Architecture and Efficiency
Step 3.7 Flash is a sparse Mixture-of-Experts (MoE) vision-language model with 198B total parameters (196B language backbone + 1.8B ViT encoder). By activating only ~11B parameters per token, it achieves high-performance reasoning while maintaining the inference compute profile of a much smaller dense model. The model supports a 256k token context window and offers three selectable reasoning depths, allowing developers to trade latency for depth depending on the task.
Agentic Performance and Advisor Mode
Step 3.7 Flash shows significant gains in coding benchmarks, scoring 56.26% on SWE-Bench Pro and 59.55% on Terminal-Bench 2.1. A standout feature is its "Advisor Mode," which implements an agentic strategy where the model handles the full execution loop and only escalates to a larger advisor model during critical planning or failure recovery. This approach reportedly achieves 97% of Claude Opus 4.6's performance at roughly one-ninth the cost ($0.19 vs. $1.76 per task).
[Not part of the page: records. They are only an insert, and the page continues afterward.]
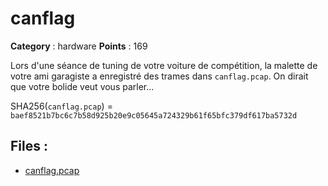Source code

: # canflag

**Category** : hardware
**Points** : 169

Lors d'une séance de tuning de votre voiture de compétition, la malette de votre ami garagiste a enregistré des trames dans `canflag.pcap`. On dirait que votre bolide veut vous parler...

SHA256(`canflag.pcap`) = `baef8521b7bc6c7b58d925b20e9c05645a724329b61f65bfc379df617ba5732d`

## Files : 
 - [canflag.pcap](./canflag.pcap)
Multimodal and Tool-Use Capabilities
Unlike its predecessor, Step 3.7 Flash includes native vision support via two distinct pathways:
- Visual Search Tool: Used for long-tail or recently emerged concepts where parametric knowledge is insufficient.
- Python Tool: Enables fine-grained visual analysis (e.g., cropping, zooming, bounding-box analysis) by allowing the model to interact with images via code.
Testing revealed emergent compositional tool use, where the model integrated visual and non-visual tools without explicit training—for example, rendering frontend code in a GUI to inspect results before iterating. It also demonstrates strong performance in long-horizon UI tasks, scoring 61.87% on the Android Daily benchmark.